Dry stout short fermentation

Homebrew Talk - Beer, Wine, Mead, & Cider Brewing Discussion Forum

Help Support Homebrew Talk - Beer, Wine, Mead, & Cider Brewing Discussion Forum:

This site may earn a commission from merchant affiliate links, including eBay, Amazon, and others.

WhiteDog87

Well-Known Member
Joined
Mar 22, 2012
Messages
145
Reaction score
10
Location
Los Angeles
So I was trying to have a dry stout ready for st pattys day and I am cutting it very close. OG was 1.042. How short do you think I can cut fermentation? It's been a week and activity in the airlock has stopped. I plan on kegging, but I usually carb over about a week, I have never done the super fast high pressure thing. Any advice? 10 days too short? (assuming it has reached 1.010fg or lower)
 
If it's at a stable FG you can package it after a week no problem.

It might not be as bright as you would want, but you can fix that with gelatin if you like.
 
If you've got a couple days of constant gravity readings (or one at your target FG), I'd feel comfortable going to keg (but not bottle) at this point.

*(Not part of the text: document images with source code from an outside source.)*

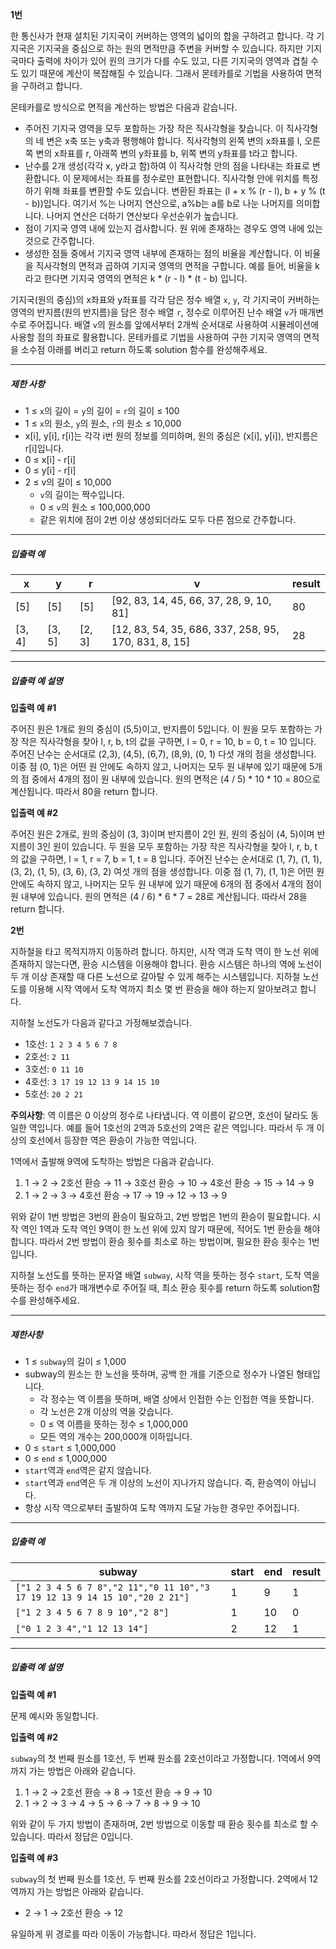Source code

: **1번**

한 통신사가 현재 설치된 기지국이 커버하는 영역의 넓이의 합을 구하려고 합니다. 각 기지국은 기지국을 중심으로 하는 원의 면적만큼 주변을 커버할 수 있습니다. 하지만 기지국마다 출력에 차이가 있어 원의 크기가 다를 수도 있고, 다른 기지국의 영역과 겹칠 수도 있기 때문에 계산이 복잡해질 수 있습니다. 그래서 몬테카를로 기법을 사용하여 면적을 구하려고 합니다.

몬테카를로 방식으로 면적을 계산하는 방법은 다음과 같습니다.

- 주어진 기지국 영역을 모두 포함하는 가장 작은 직사각형을 찾습니다. 이 직사각형의 네 변은 x축 또는 y축과 평행해야 합니다. 직사각형의 왼쪽 변의 x좌표를 l, 오른쪽 변의 x좌표를 r, 아래쪽 변의 y좌표를 b, 위쪽 변의 y좌표를 t라고 합니다.
- 난수를 2개 생성(각각 x, y라고 함)하여 이 직사각형 안의 점을 나타내는 좌표로 변환합니다. 이 문제에서는 좌표를 정수로만 표현합니다. 직사각형 안에 위치를 특정하기 위해 좌표를 변환할 수도 있습니다. 변환된 좌표는 (l + x % (r - l), b + y % (t - b))입니다. 여기서 %는 나머지 연산으로, a%b는 a를 b로 나눈 나머지를 의미합니다. 나머지 연산은 더하기 연산보다 우선순위가 높습니다.
- 점이 기지국 영역 내에 있는지 검사합니다. 원 위에 존재하는 경우도 영역 내에 있는 것으로 간주합니다.
- 생성한 점들 중에서 기지국 영역 내부에 존재하는 점의 비율을 계산합니다. 이 비율을 직사각형의 면적과 곱하여 기지국 영역의 면적을 구합니다. 예를 들어, 비율을 k라고 한다면 기지국 영역의 면적은 k * (r - l) * (t - b) 입니다.

기지국(원의 중심)의 x좌표와 y좌표를 각각 담은 정수 배열 `x`, `y`, 각 기지국이 커버하는 영역의 반지름(원의 반지름)을 담은 정수 배열 `r`, 정수로 이루어진 난수 배열 `v`가 매개변수로 주어집니다. 배열 `v`의 원소를 앞에서부터 2개씩 순서대로 사용하여 시뮬레이션에 사용할 점의 좌표로 활용합니다. 몬테카를로 기법을 사용하여 구한 기지국 영역의 면적을 소수점 아래를 버리고 return 하도록 solution 함수를 완성해주세요.

------

##### 제한 사항

- 1 ≤ `x`의 길이 = `y`의 길이 = `r`의 길이 ≤ 100
- 1 ≤ `x`의 원소, `y`의 원소, `r`의 원소 ≤ 10,000
- x[i], y[i], r[i]는 각각 i번 원의 정보를 의미하며, 원의 중심은 (x[i], y[i]), 반지름은 r[i]입니다.
- 0 ≤ x[i] - r[i]
- 0 ≤ y[i] - r[i]
- 2 ≤ v의 길이 ≤ 10,000
  - `v`의 길이는 짝수입니다.
  - 0 ≤ `v`의 원소 ≤ 100,000,000
  - 같은 위치에 점이 2번 이상 생성되더라도 모두 다른 점으로 간주합니다.

------

##### 입출력 예

| x      | y      | r      | v                                                    | result |
| ------ | ------ | ------ | ---------------------------------------------------- | ------ |
| [5]    | [5]    | [5]    | [92, 83, 14, 45, 66, 37, 28, 9, 10, 81]              | 80     |
| [3, 4] | [3, 5] | [2, 3] | [12, 83, 54, 35, 686, 337, 258, 95, 170, 831, 8, 15] | 28     |

------

##### 입출력 예 설명

**입출력 예 #1**

주어진 원은 1개로 원의 중심이 (5,5)이고, 반지름이 5입니다.
이 원을 모두 포함하는 가장 작은 직사각형을 찾아 l, r, b, t의 값을 구하면, l = 0, r = 10, b = 0, t = 10 입니다.
주어진 난수는 순서대로 (2,3), (4,5), (6,7), (8,9), (0, 1) 다섯 개의 점을 생성합니다.
이중 점 (0, 1)은 어떤 원 안에도 속하지 않고, 나머지는 모두 원 내부에 있기 때문에 5개의 점 중에서 4개의 점이 원 내부에 있습니다. 원의 면적은 (4 / 5) * 10 * 10 = 80으로 계산됩니다. 따라서 80을 return 합니다.

**입출력 예 #2**

주어진 원은 2개로, 원의 중심이 (3, 3)이며 반지름이 2인 원, 원의 중심이 (4, 5)이며 반지름이 3인 원이 있습니다.
두 원을 모두 포함하는 가장 작은 직사각형을 찾아 l, r, b, t의 값을 구하면, l = 1, r = 7, b = 1, t = 8 입니다.
주어진 난수는 순서대로 (1, 7), (1, 1), (3, 2), (1, 5), (3, 6), (3, 2) 여섯 개의 점을 생성합니다.
이중 점 (1, 7), (1, 1)은 어떤 원 안에도 속하지 않고, 나머지는 모두 원 내부에 있기 때문에 6개의 점 중에서 4개의 점이 원 내부에 있습니다. 원의 면적은 (4 / 6) * 6 * 7 = 28로 계산됩니다. 따라서 28을 return 합니다.



**2번**

지하철을 타고 목적지까지 이동하려 합니다. 하지만, 시작 역과 도착 역이 한 노선 위에 존재하지 않는다면, 환승 시스템을 이용해야 합니다.
환승 시스템은 하나의 역에 노선이 두 개 이상 존재할 때 다른 노선으로 갈아탈 수 있게 해주는 시스템입니다. 지하철 노선도를 이용해 시작 역에서 도착 역까지 최소 몇 번 환승을 해야 하는지 알아보려고 합니다.

지하철 노선도가 다음과 같다고 가정해보겠습니다.

- 1호선: `1 2 3 4 5 6 7 8`
- 2호선: `2 11`
- 3호선: `0 11 10`
- 4호선: `3 17 19 12 13 9 14 15 10`
- 5호선: `20 2 21`

**주의사항**: 역 이름은 0 이상의 정수로 나타냅니다. 역 이름이 같으면, 호선이 달라도 동일한 역입니다. 예를 들어 1호선의 2역과 5호선의 2역은 같은 역입니다. 따라서 두 개 이상의 호선에서 등장한 역은 환승이 가능한 역입니다.

1역에서 출발해 9역에 도착하는 방법은 다음과 같습니다.

1. 1 → 2 → 2호선 환승 → 11 → 3호선 환승 → 10 → 4호선 환승 → 15 → 14 → 9
2. 1 → 2 → 3 → 4호선 환승 → 17 → 19 → 12 → 13 → 9

위와 같이 1번 방법은 3번의 환승이 필요하고, 2번 방법은 1번의 환승이 필요합니다. 시작 역인 1역과 도착 역인 9역이 한 노선 위에 있지 않기 때문에, 적어도 1번 환승을 해야 합니다. 따라서 2번 방법이 환승 횟수를 최소로 하는 방법이며, 필요한 환승 횟수는 1번입니다.

지하철 노선도를 뜻하는 문자열 배열 `subway`, 시작 역을 뜻하는 정수 `start`, 도착 역을 뜻하는 정수 `end`가 매개변수로 주어질 때, 최소 환승 횟수를 return 하도록 solution함수를 완성해주세요.

------

##### 제한사항

- 1 ≤ `subway`의 길이 ≤ 1,000
- subway의 원소는 한 노선을 뜻하며, 공백 한 개를 기준으로 정수가 나열된 형태입니다.
  - 각 정수는 역 이름을 뜻하며, 배열 상에서 인접한 수는 인접한 역을 뜻합니다.
  - 각 노선은 2개 이상의 역을 갖습니다.
  - 0 ≤ 역 이름을 뜻하는 정수 ≤ 1,000,000
  - 모든 역의 개수는 200,000개 이하입니다.
- 0 ≤ `start` ≤ 1,000,000
- 0 ≤ `end` ≤ 1,000,000
- `start`역과 `end`역은 같지 않습니다.
- `start`역과 `end`역은 두 개 이상의 노선이 지나가지 않습니다. 즉, 환승역이 아닙니다.
- 항상 시작 역으로부터 출발하여 도착 역까지 도달 가능한 경우만 주어집니다.

------

##### 입출력 예

| subway                                                       | start | end  | result |
| ------------------------------------------------------------ | ----- | ---- | ------ |
| `["1 2 3 4 5 6 7 8","2 11","0 11 10","3 17 19 12 13 9 14 15 10","20 2 21"]` | 1     | 9    | 1      |
| `["1 2 3 4 5 6 7 8 9 10","2 8"]`                             | 1     | 10   | 0      |
| `["0 1 2 3 4","1 12 13 14"]`                                 | 2     | 12   | 1      |

------

##### 입출력 예 설명

**입출력 예 #1**

문제 예시와 동일합니다.

**입출력 예 #2**

`subway`의 첫 번째 원소를 1호선, 두 번째 원소를 2호선이라고 가정합니다. 1역에서 9역까지 가는 방법은 아래와 같습니다.

1. 1 → 2 → 2호선 환승 → 8 → 1호선 환승 → 9 → 10
2. 1 → 2 → 3 → 4 → 5 → 6 → 7 → 8 → 9 → 10

위와 같이 두 가지 방법이 존재하며, 2번 방법으로 이동할 때 환승 횟수를 최소로 할 수 있습니다. 따라서 정답은 0입니다.

**입출력 예 #3**

`subway`의 첫 번째 원소를 1호선, 두 번째 원소를 2호선이라고 가정합니다. 2역에서 12역까지 가는 방법은 아래와 같습니다.

- 2 → 1 → 2호선 환승 → 12

유일하게 위 경로를 따라 이동이 가능합니다. 따라서 정답은 1입니다.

Before kegging, I'd crash it for a day to 38-40*F if you can. If not, I'd go with racking, purging the air from the keg and then cooling it to 38* (for 4-5 hours). Once it cools, hit it with 30psi for a day, 20 psi for two days and 12psi for a day and then check it. It ought to be pretty close by then to set to serving pressure.
 
Big Floyd do you vent the co2 each step down or just lower the pressure on the regulator? So You guys have kegged a beer after only a week with good results?
 
You can let the psi drop by itself as the beer absorbs the CO2, but you have to keep an eye on it unless you know how many turns of your valve you need for the drop to the next step. The pressure won't drop right away.

I haven't legged one as early as one week and wouldn't be eager to do it unless in a real time crunch as you are.
 
Is that your standard procedure for carbing your beers? I have only tried to do it quickly once and it ended up with a super over carbed beer that I had to vent for a while before it was at the right level.